The old hippie was usually nice. He once gave her tea for a sore throat made of slippery elm and cayenne pepper, but he was also an eccentric guy, swore he cured himself of cancer by eating only millet and tofu. Once he showed them how he'd sliced his finger, then stitched it up himself with a needle and thread. The hippie could be delusional too, talking about his CIA file, how he knew for a fact that the cartels had him on a hit list. Sometimes he'd speculate about future societies, after Armageddon, how the earth would be this utopian place with everybody living in tree houses and eating organic strawberries.
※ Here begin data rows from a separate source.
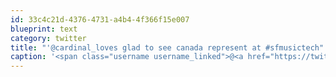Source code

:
 ```yaml
---
id: 33c4c21d-4376-4731-a4b4-4f366f15e007
blueprint: text
category: twitter
title: "'@cardinal_loves glad to see canada represent at #sfmusictech"
caption: '<span class="username username_linked">@<a href="https://twitter.com/cardinal_loves" title="Cardinal ♥&#039;s....">cardinal_loves</a></span> glad to see canada represent at <span class="hashtag hashtag_local">#<a href="http://tweettemp.darylchymko.ca/?tag=sfmusictech">sfmusictech</a>'
---
```

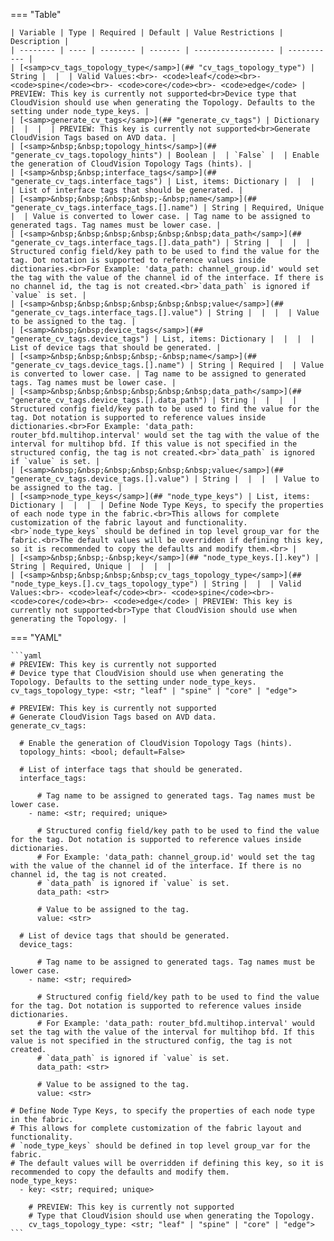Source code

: <!--
  ~ Copyright (c) 2024 Arista Networks, Inc.
  ~ Use of this source code is governed by the Apache License 2.0
  ~ that can be found in the LICENSE file.
  -->
=== "Table"

    | Variable | Type | Required | Default | Value Restrictions | Description |
    | -------- | ---- | -------- | ------- | ------------------ | ----------- |
    | [<samp>cv_tags_topology_type</samp>](## "cv_tags_topology_type") | String |  |  | Valid Values:<br>- <code>leaf</code><br>- <code>spine</code><br>- <code>core</code><br>- <code>edge</code> | PREVIEW: This key is currently not supported<br>Device type that CloudVision should use when generating the Topology. Defaults to the setting under node_type_keys. |
    | [<samp>generate_cv_tags</samp>](## "generate_cv_tags") | Dictionary |  |  |  | PREVIEW: This key is currently not supported<br>Generate CloudVision Tags based on AVD data. |
    | [<samp>&nbsp;&nbsp;topology_hints</samp>](## "generate_cv_tags.topology_hints") | Boolean |  | `False` |  | Enable the generation of CloudVision Topology Tags (hints). |
    | [<samp>&nbsp;&nbsp;interface_tags</samp>](## "generate_cv_tags.interface_tags") | List, items: Dictionary |  |  |  | List of interface tags that should be generated. |
    | [<samp>&nbsp;&nbsp;&nbsp;&nbsp;-&nbsp;name</samp>](## "generate_cv_tags.interface_tags.[].name") | String | Required, Unique |  | Value is converted to lower case. | Tag name to be assigned to generated tags. Tag names must be lower case. |
    | [<samp>&nbsp;&nbsp;&nbsp;&nbsp;&nbsp;&nbsp;data_path</samp>](## "generate_cv_tags.interface_tags.[].data_path") | String |  |  |  | Structured config field/key path to be used to find the value for the tag. Dot notation is supported to reference values inside dictionaries.<br>For Example: 'data_path: channel_group.id' would set the tag with the value of the channel id of the interface. If there is no channel id, the tag is not created.<br>`data_path` is ignored if `value` is set. |
    | [<samp>&nbsp;&nbsp;&nbsp;&nbsp;&nbsp;&nbsp;value</samp>](## "generate_cv_tags.interface_tags.[].value") | String |  |  |  | Value to be assigned to the tag. |
    | [<samp>&nbsp;&nbsp;device_tags</samp>](## "generate_cv_tags.device_tags") | List, items: Dictionary |  |  |  | List of device tags that should be generated. |
    | [<samp>&nbsp;&nbsp;&nbsp;&nbsp;-&nbsp;name</samp>](## "generate_cv_tags.device_tags.[].name") | String | Required |  | Value is converted to lower case. | Tag name to be assigned to generated tags. Tag names must be lower case. |
    | [<samp>&nbsp;&nbsp;&nbsp;&nbsp;&nbsp;&nbsp;data_path</samp>](## "generate_cv_tags.device_tags.[].data_path") | String |  |  |  | Structured config field/key path to be used to find the value for the tag. Dot notation is supported to reference values inside dictionaries.<br>For Example: 'data_path: router_bfd.multihop.interval' would set the tag with the value of the interval for multihop bfd. If this value is not specified in the structured config, the tag is not created.<br>`data_path` is ignored if `value` is set. |
    | [<samp>&nbsp;&nbsp;&nbsp;&nbsp;&nbsp;&nbsp;value</samp>](## "generate_cv_tags.device_tags.[].value") | String |  |  |  | Value to be assigned to the tag. |
    | [<samp>node_type_keys</samp>](## "node_type_keys") | List, items: Dictionary |  |  |  | Define Node Type Keys, to specify the properties of each node type in the fabric.<br>This allows for complete customization of the fabric layout and functionality.<br>`node_type_keys` should be defined in top level group_var for the fabric.<br>The default values will be overridden if defining this key, so it is recommended to copy the defaults and modify them.<br> |
    | [<samp>&nbsp;&nbsp;-&nbsp;key</samp>](## "node_type_keys.[].key") | String | Required, Unique |  |  |  |
    | [<samp>&nbsp;&nbsp;&nbsp;&nbsp;cv_tags_topology_type</samp>](## "node_type_keys.[].cv_tags_topology_type") | String |  |  | Valid Values:<br>- <code>leaf</code><br>- <code>spine</code><br>- <code>core</code><br>- <code>edge</code> | PREVIEW: This key is currently not supported<br>Type that CloudVision should use when generating the Topology. |

=== "YAML"

    ```yaml
    # PREVIEW: This key is currently not supported
    # Device type that CloudVision should use when generating the Topology. Defaults to the setting under node_type_keys.
    cv_tags_topology_type: <str; "leaf" | "spine" | "core" | "edge">

    # PREVIEW: This key is currently not supported
    # Generate CloudVision Tags based on AVD data.
    generate_cv_tags:

      # Enable the generation of CloudVision Topology Tags (hints).
      topology_hints: <bool; default=False>

      # List of interface tags that should be generated.
      interface_tags:

          # Tag name to be assigned to generated tags. Tag names must be lower case.
        - name: <str; required; unique>

          # Structured config field/key path to be used to find the value for the tag. Dot notation is supported to reference values inside dictionaries.
          # For Example: 'data_path: channel_group.id' would set the tag with the value of the channel id of the interface. If there is no channel id, the tag is not created.
          # `data_path` is ignored if `value` is set.
          data_path: <str>

          # Value to be assigned to the tag.
          value: <str>

      # List of device tags that should be generated.
      device_tags:

          # Tag name to be assigned to generated tags. Tag names must be lower case.
        - name: <str; required>

          # Structured config field/key path to be used to find the value for the tag. Dot notation is supported to reference values inside dictionaries.
          # For Example: 'data_path: router_bfd.multihop.interval' would set the tag with the value of the interval for multihop bfd. If this value is not specified in the structured config, the tag is not created.
          # `data_path` is ignored if `value` is set.
          data_path: <str>

          # Value to be assigned to the tag.
          value: <str>

    # Define Node Type Keys, to specify the properties of each node type in the fabric.
    # This allows for complete customization of the fabric layout and functionality.
    # `node_type_keys` should be defined in top level group_var for the fabric.
    # The default values will be overridden if defining this key, so it is recommended to copy the defaults and modify them.
    node_type_keys:
      - key: <str; required; unique>

        # PREVIEW: This key is currently not supported
        # Type that CloudVision should use when generating the Topology.
        cv_tags_topology_type: <str; "leaf" | "spine" | "core" | "edge">
    ```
Ted's connection to reality was fragile as a spider's web, and it wasn't good for him to be hanging around the hippie. Last time they were here, Ted told the hippie he was growing mushrooms in his room with purple grow lights and plastic trays of potting soil. And after that she'd heard him tell his mother he was going back to school. He even talked shit to her father, stuff about trying to help some poor kids who lived in the low-income housing out by Robert E. Lee Highway.